In a wind tunnel, a residual thrust value of 0 g would correlate to steady-state flight conditions. However, our low speed wind tunnel has a maximum velocity of ∼6 m s⁻¹, while the actual flight velocity for Robo Raven is 6.7 m s⁻¹. Since this meant the aerodynamic force would be approximately 25% greater during flight, a scaling factor of 1.4 X was determined using this value combined with a measured maximum payload of 40 g for Robo Raven. Thus, this scaling factor made it possible to predict the corresponding payload capacity of Robo Raven from the wind tunnel data. The corresponding results, seen in table 4, clearly explain why the original 22 module UAV did not fly given the predicted payload of −4 g, which was recovered to 21 g with the modified wing design.

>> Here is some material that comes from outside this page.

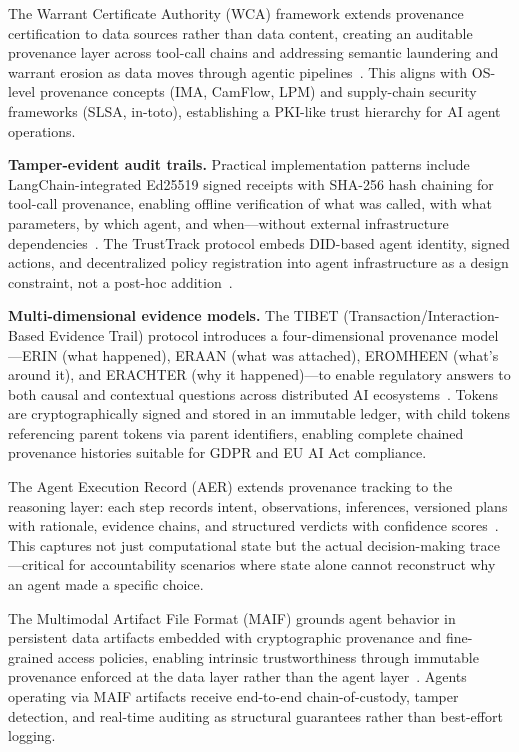 The Warrant Certificate Authority (WCA) framework extends provenance certification to data sources rather than data content, creating an auditable provenance layer across tool-call chains and addressing semantic laundering and warrant erosion as data moves through agentic pipelines~\cite{wca2025}. This aligns with OS-level provenance concepts (IMA, CamFlow, LPM) and supply-chain security frameworks (SLSA, in-toto), establishing a PKI-like trust hierarchy for AI agent operations.

\textbf{Tamper-evident audit trails.} Practical implementation patterns include LangChain-integrated Ed25519 signed receipts with SHA-256 hash chaining for tool-call provenance, enabling offline verification of what was called, with what parameters, by which agent, and when---without external infrastructure dependencies~\cite{langchainaudit2025}. The TrustTrack protocol embeds DID-based agent identity, signed actions, and decentralized policy registration into agent infrastructure as a design constraint, not a post-hoc addition~\cite{trusttrack2025}.

\textbf{Multi-dimensional evidence models.} The TIBET (Transaction/Interaction-Based Evidence Trail) protocol introduces a four-dimensional provenance model---ERIN (what happened), ERAAN (what was attached), EROMHEEN (what's around it), and ERACHTER (why it happened)---to enable regulatory answers to both causal and contextual questions across distributed AI ecosystems~\cite{tibet2026}. Tokens are cryptographically signed and stored in an immutable ledger, with child tokens referencing parent tokens via parent identifiers, enabling complete chained provenance histories suitable for GDPR and EU AI Act compliance.

The Agent Execution Record (AER) extends provenance tracking to the reasoning layer: each step records intent, observations, inferences, versioned plans with rationale, evidence chains, and structured verdicts with confidence scores~\cite{aer2025}. This captures not just computational state but the actual decision-making trace---critical for accountability scenarios where state alone cannot reconstruct why an agent made a specific choice.

The Multimodal Artifact File Format (MAIF) grounds agent behavior in persistent data artifacts embedded with cryptographic provenance and fine-grained access policies, enabling intrinsic trustworthiness through immutable provenance enforced at the data layer rather than the agent layer~\cite{maif2025}. Agents operating via MAIF artifacts receive end-to-end chain-of-custody, tamper detection, and real-time auditing as structural guarantees rather than best-effort logging.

Previously, Stanford et al used 3D DIC to study wing deformations in fixed membrane wings for MAVs to optimize their design for aerodynamic forces [34]. Therefore, 3D DIC was used to study the effects of deformation on the different multifunctional wing designs by quantifying differences in shapes and strain and relating it to the aerodynamic loads generated during flapping. For our 3D DIC investigation, two Flea3 FL3-FW-03S1M cameras were used to acquire stereoscopic high speed images at 80 HZ while the wings were flapping at 4 Hz. Speckle patterns were applied to the surface of the wings, and the software package VIC-3D (Correlated Solutions, Inc.) was used to obtain deformation measurements at 20 different angles during a single flapping cycle.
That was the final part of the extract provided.